Records from a dataset:

::::::::::

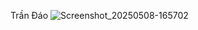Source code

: Trần Đáo ![Screenshot_20250508-165702](https://github.com/user-attachments/assets/7eaa4306-c87d-41bb-96a1-47ac0ac69999)

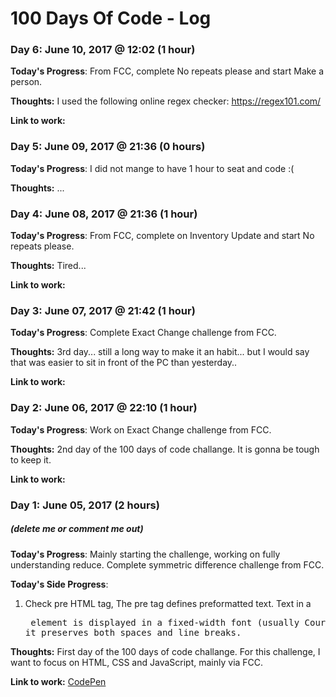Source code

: # 100 Days Of Code - Log

### Day 6: June 10, 2017 @ 12:02 (1 hour)

**Today's Progress**: From FCC, complete No repeats please and start Make a person.

**Thoughts:** I used the following online regex checker: https://regex101.com/

**Link to work:**

### Day 5: June 09, 2017 @ 21:36 (0 hours)

**Today's Progress**: I did not mange to have 1 hour to seat and code :(

**Thoughts:** ...



### Day 4: June 08, 2017 @ 21:36 (1 hour)

**Today's Progress**: From FCC, complete on Inventory Update and start No repeats please.

**Thoughts:** Tired...

**Link to work:**

### Day 3: June 07, 2017 @ 21:42 (1 hour)

**Today's Progress**: Complete Exact Change challenge from FCC.

**Thoughts:** 3rd day... still a long way to make it an habit... but I would say that was easier to sit in front of the PC than yesterday..

**Link to work:**

### Day 2: June 06, 2017 @ 22:10 (1 hour)

**Today's Progress**: Work on Exact Change challenge from FCC.

**Thoughts:** 2nd day of the 100 days of code challange. It is gonna be tough to keep it.

**Link to work:** 

### Day 1: June 05, 2017 (2 hours)
##### (delete me or comment me out)

**Today's Progress**: Mainly starting the challenge, working on fully understanding reduce. Complete symmetric difference challenge from FCC.

**Today's Side Progress**: 
1) Check pre HTML tag, The pre tag defines preformatted text. Text in a <pre> element is displayed in a fixed-width font (usually Courier), and it preserves both spaces and line breaks.


**Thoughts:** First day of the 100 days of code challange. For this challenge, I want to focus on HTML, CSS and JavaScript, mainly via FCC.

**Link to work:** [CodePen](https://codepen.io/danielbrings/pen/LLYwJq)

::::::::::

■ **Instructions to follow**: Exactly what appears in the records above must be returned, apart from the pictures.

■ **Exercise result**:
Source code

: Trần Đáo ![Screenshot_20250508-165702](https://github.com/user-attachments/assets/7eaa4306-c87d-41bb-96a1-47ac0ac69999)

Source code

: # 100 Days Of Code - Log

### Day 6: June 10, 2017 @ 12:02 (1 hour)

**Today's Progress**: From FCC, complete No repeats please and start Make a person.

**Thoughts:** I used the following online regex checker: https://regex101.com/

**Link to work:**

### Day 5: June 09, 2017 @ 21:36 (0 hours)

**Today's Progress**: I did not mange to have 1 hour to seat and code :(

**Thoughts:** ...



### Day 4: June 08, 2017 @ 21:36 (1 hour)

**Today's Progress**: From FCC, complete on Inventory Update and start No repeats please.

**Thoughts:** Tired...

**Link to work:**

### Day 3: June 07, 2017 @ 21:42 (1 hour)

**Today's Progress**: Complete Exact Change challenge from FCC.

**Thoughts:** 3rd day... still a long way to make it an habit... but I would say that was easier to sit in front of the PC than yesterday..

**Link to work:**

### Day 2: June 06, 2017 @ 22:10 (1 hour)

**Today's Progress**: Work on Exact Change challenge from FCC.

**Thoughts:** 2nd day of the 100 days of code challange. It is gonna be tough to keep it.

**Link to work:** 

### Day 1: June 05, 2017 (2 hours)
##### (delete me or comment me out)

**Today's Progress**: Mainly starting the challenge, working on fully understanding reduce. Complete symmetric difference challenge from FCC.

**Today's Side Progress**: 
1) Check pre HTML tag, The pre tag defines preformatted text. Text in a <pre> element is displayed in a fixed-width font (usually Courier), and it preserves both spaces and line breaks.


**Thoughts:** First day of the 100 days of code challange. For this challenge, I want to focus on HTML, CSS and JavaScript, mainly via FCC.

**Link to work:** [CodePen](https://codepen.io/danielbrings/pen/LLYwJq)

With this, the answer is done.